The ZACF is the most recent in a rather short line of South African anarchist organizations stretching back to the early 1990s, from which it has inherited some members. This includes the merger of the International Socialist League (ISL) and Industrial Socialist League into the Communist Party of South Africa (CPSA) in 1921 and the destruction of the semi-syndicalist Industrial and Commercial Workers' Union of Africa (ICU) in the 1930s.

The Workers' Solidarity Federation dissolved in 1999. It was succeeded by two anarchist collectives: the Bikisha Media Collective and Zabalaza Books. These two groups co-produced Zabalaza: A Journal of Southern African Revolutionary Anarchism, which has since become the journal of the ZACF.

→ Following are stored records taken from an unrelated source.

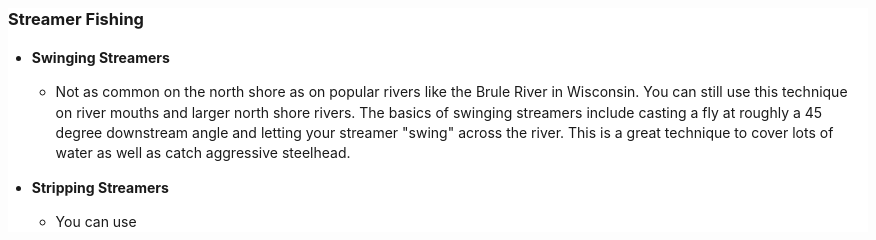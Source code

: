 ### Streamer Fishing

-   **Swinging Streamers**
    -   Not as common on the north shore as on popular rivers like the Brule River in Wisconsin. You can still use this technique on river mouths and larger north shore rivers. The basics of swinging streamers include casting a fly at roughly a 45 degree downstream angle and letting your streamer "swing" across the river. This is a great technique to cover lots of water as well as catch aggressive steelhead.

-   **Stripping Streamers**
    -   You can use

<figure>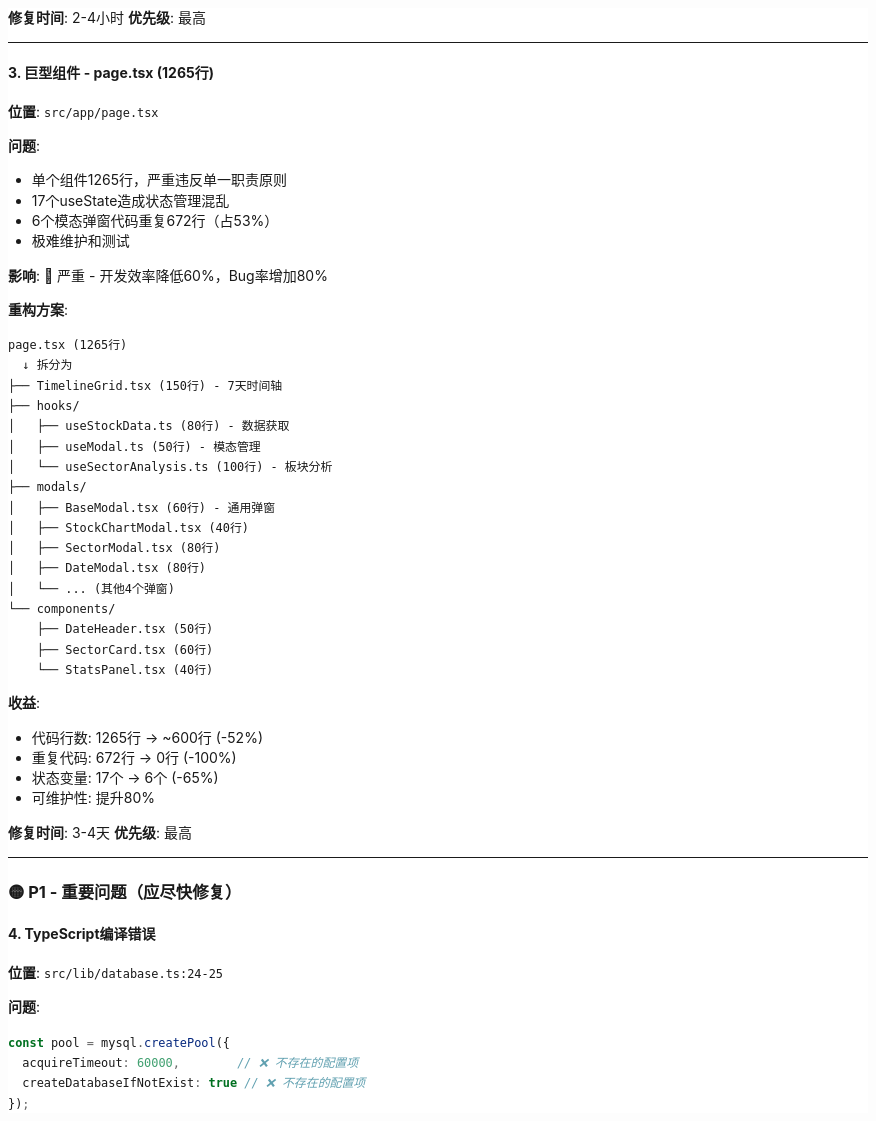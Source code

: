 **修复时间**: 2-4小时
**优先级**: 最高

---

#### 3. **巨型组件 - page.tsx (1265行)**
**位置**: `src/app/page.tsx`

**问题**:
- 单个组件1265行，严重违反单一职责原则
- 17个useState造成状态管理混乱
- 6个模态弹窗代码重复672行（占53%）
- 极难维护和测试

**影响**: 🔴 严重 - 开发效率降低60%，Bug率增加80%

**重构方案**:
```
page.tsx (1265行)
  ↓ 拆分为
├── TimelineGrid.tsx (150行) - 7天时间轴
├── hooks/
│   ├── useStockData.ts (80行) - 数据获取
│   ├── useModal.ts (50行) - 模态管理
│   └── useSectorAnalysis.ts (100行) - 板块分析
├── modals/
│   ├── BaseModal.tsx (60行) - 通用弹窗
│   ├── StockChartModal.tsx (40行)
│   ├── SectorModal.tsx (80行)
│   ├── DateModal.tsx (80行)
│   └── ... (其他4个弹窗)
└── components/
    ├── DateHeader.tsx (50行)
    ├── SectorCard.tsx (60行)
    └── StatsPanel.tsx (40行)
```

**收益**:
- 代码行数: 1265行 → ~600行 (-52%)
- 重复代码: 672行 → 0行 (-100%)
- 状态变量: 17个 → 6个 (-65%)
- 可维护性: 提升80%

**修复时间**: 3-4天
**优先级**: 最高

---

### 🟡 P1 - 重要问题（应尽快修复）

#### 4. **TypeScript编译错误**
**位置**: `src/lib/database.ts:24-25`

**问题**:
```typescript
const pool = mysql.createPool({
  acquireTimeout: 60000,        // ❌ 不存在的配置项
  createDatabaseIfNotExist: true // ❌ 不存在的配置项
});
```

==Links to other organizations==
The ZACF, as ZabFed, was part of the short-lived International Libertarian Solidarity (ILS), as were its predecessors Bikisha Media Collective and Zabalaza Books.

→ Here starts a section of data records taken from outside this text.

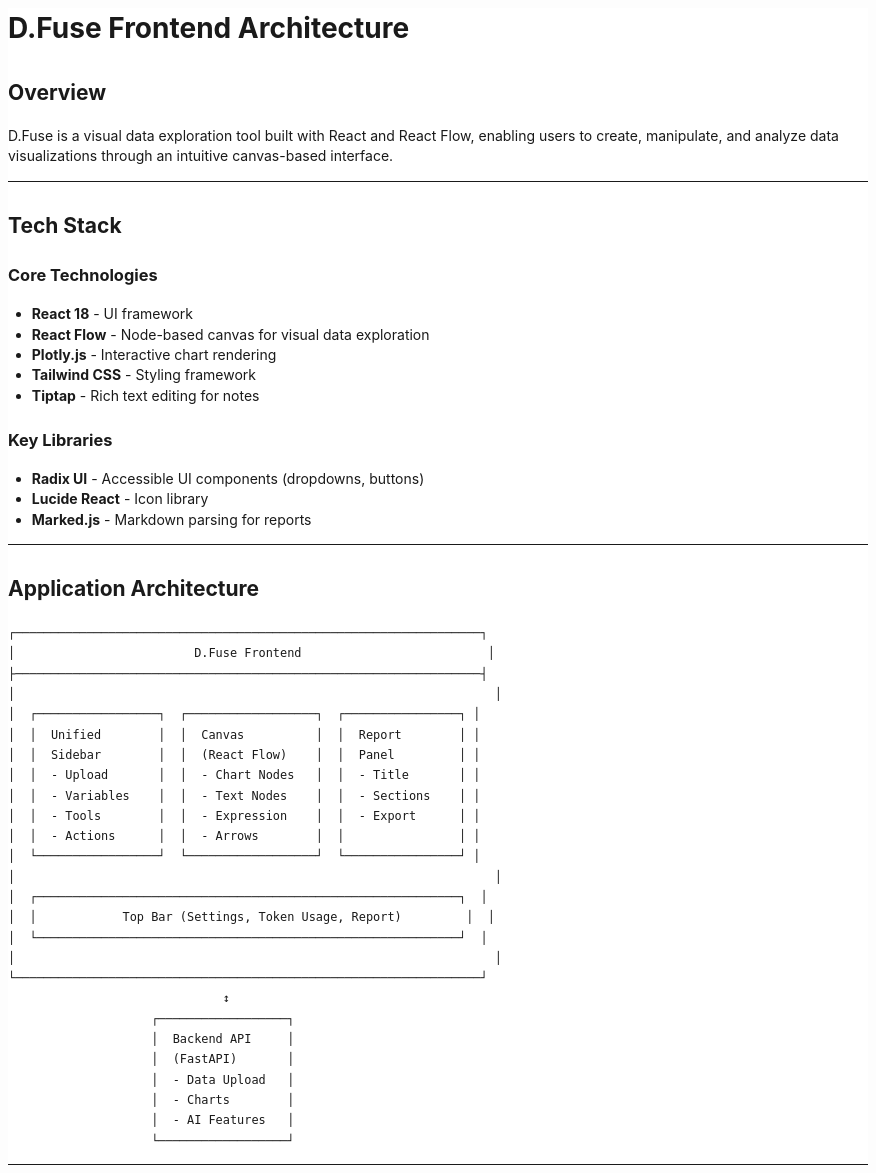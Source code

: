 # D.Fuse Frontend Architecture

## Overview
D.Fuse is a visual data exploration tool built with React and React Flow, enabling users to create, manipulate, and analyze data visualizations through an intuitive canvas-based interface.

---

## Tech Stack

### Core Technologies
- **React 18** - UI framework
- **React Flow** - Node-based canvas for visual data exploration
- **Plotly.js** - Interactive chart rendering
- **Tailwind CSS** - Styling framework
- **Tiptap** - Rich text editing for notes

### Key Libraries
- **Radix UI** - Accessible UI components (dropdowns, buttons)
- **Lucide React** - Icon library
- **Marked.js** - Markdown parsing for reports

---

## Application Architecture

```
┌─────────────────────────────────────────────────────────────────┐
│                         D.Fuse Frontend                          │
├─────────────────────────────────────────────────────────────────┤
│                                                                   │
│  ┌─────────────────┐  ┌──────────────────┐  ┌────────────────┐ │
│  │  Unified        │  │  Canvas          │  │  Report        │ │
│  │  Sidebar        │  │  (React Flow)    │  │  Panel         │ │
│  │  - Upload       │  │  - Chart Nodes   │  │  - Title       │ │
│  │  - Variables    │  │  - Text Nodes    │  │  - Sections    │ │
│  │  - Tools        │  │  - Expression    │  │  - Export      │ │
│  │  - Actions      │  │  - Arrows        │  │                │ │
│  └─────────────────┘  └──────────────────┘  └────────────────┘ │
│                                                                   │
│  ┌───────────────────────────────────────────────────────────┐  │
│  │            Top Bar (Settings, Token Usage, Report)         │  │
│  └───────────────────────────────────────────────────────────┘  │
│                                                                   │
└─────────────────────────────────────────────────────────────────┘
                              ↕
                    ┌──────────────────┐
                    │  Backend API     │
                    │  (FastAPI)       │
                    │  - Data Upload   │
                    │  - Charts        │
                    │  - AI Features   │
                    └──────────────────┘
```

---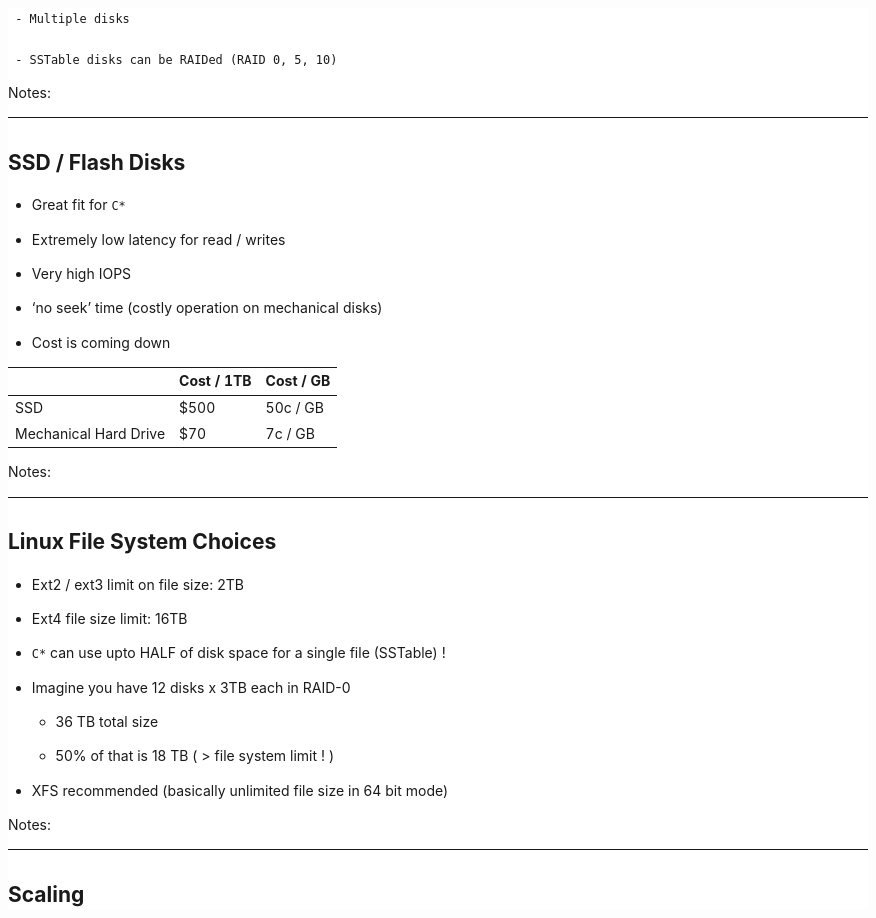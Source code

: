      - Multiple disks 

     - SSTable disks can be RAIDed (RAID 0, 5, 10)

Notes: 



---

## SSD / Flash Disks


 * Great fit for `C*`

 * Extremely low latency for read / writes

 * Very high IOPS

 * ‘no seek’ time  (costly operation on mechanical disks)

 * Cost is coming down

|                       | Cost / 1TB | Cost / GB |
|-----------------------|------------|-----------|
| SSD                   | $500       | 50c / GB  |
| Mechanical Hard Drive | $70        | 7c / GB   |


Notes: 



---

## Linux File System Choices


 * Ext2 / ext3  limit on file size: 2TB

 * Ext4 file size limit: 16TB

 * `C*` can use upto HALF of disk space for a single file (SSTable) !

 * Imagine you have  12 disks x 3TB each in RAID-0

     - 36 TB total size 

     - 50% of that is 18 TB ( > file system limit ! )

 * XFS recommended (basically unlimited file size in 64 bit mode)

Notes: 



---

## Scaling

Following the disbanding of the ILS, the ZACF became part of the platformist-especifista Anarkismo network. As such, the ZACF has close links to the member organizations of the Anarkismo network; particularly with the Workers' Solidarity Movement (WSM) in Ireland, Common Struggle – Libertarian Communist Federation (formerly NEFAC) in the United States, the Federazione dei Comunisti Anarchici (FdCA, or Federation of Anarchist Communists) in Italy, the FAU in Uruguay, Alternative libertaire (AL, or Libertarian Alternative) in France, the Federación Anarco-Comunista de Argentina (FACA, or Anarcho-Communist Federation of Argentina), the FARJ in Rio de Janeiro, the Organização Anarquista Socialismo Libertário (OASL, or Libertarian Socialism Anarchist Organisation) in São Paulo and the Federação Anarquista Gaúcha (FAG, or Gaúcha Anarchist Federation) in Rio Grande do Sul. (The latter three are members of the Coordenação Anarquista Brasileira, or Brazilian Anarchist Coordination.) It has also had intermittent contact with the Awareness League in Nigeria and with numerous smaller anarchist collectives in Africa. It retains contact with syndicalist unions linked to the erstwhile ILS, such as the Confederación General del Trabajo (CGT, or General Confederation of Labour) in Spain.

==Publications==
The ZACF publishes Zabalaza: A Journal of Southern African Revolutionary Anarchism. This journal is the organization's theoretical journal and contains ideological and analytical articles aimed to benefit the anarchist communist movement in general, and the southern African anarchist communist movement in particular. Additionally, it publicizes and promotes the official line of the ZACF as determined by the organization's membership. The ZACF's other major publication is Zabalaza.net, the official website of the organization.

==Zabalaza Books==

Zabalaza Books is an anarchist publishing project linked to the ZACF. It is an anarchist literature mail order project that publishes and distributes classic and contemporary anarchist books, pamphlets, music, and videos in the southern African region. It originated as an underground collective in the 1990s at the end of apartheid. The topics covered include anarchism, revolutionary unionism, women's liberation, revolutionary history, national liberation and decolonization, and many others. It distributes much of the literature in PDF format on its website.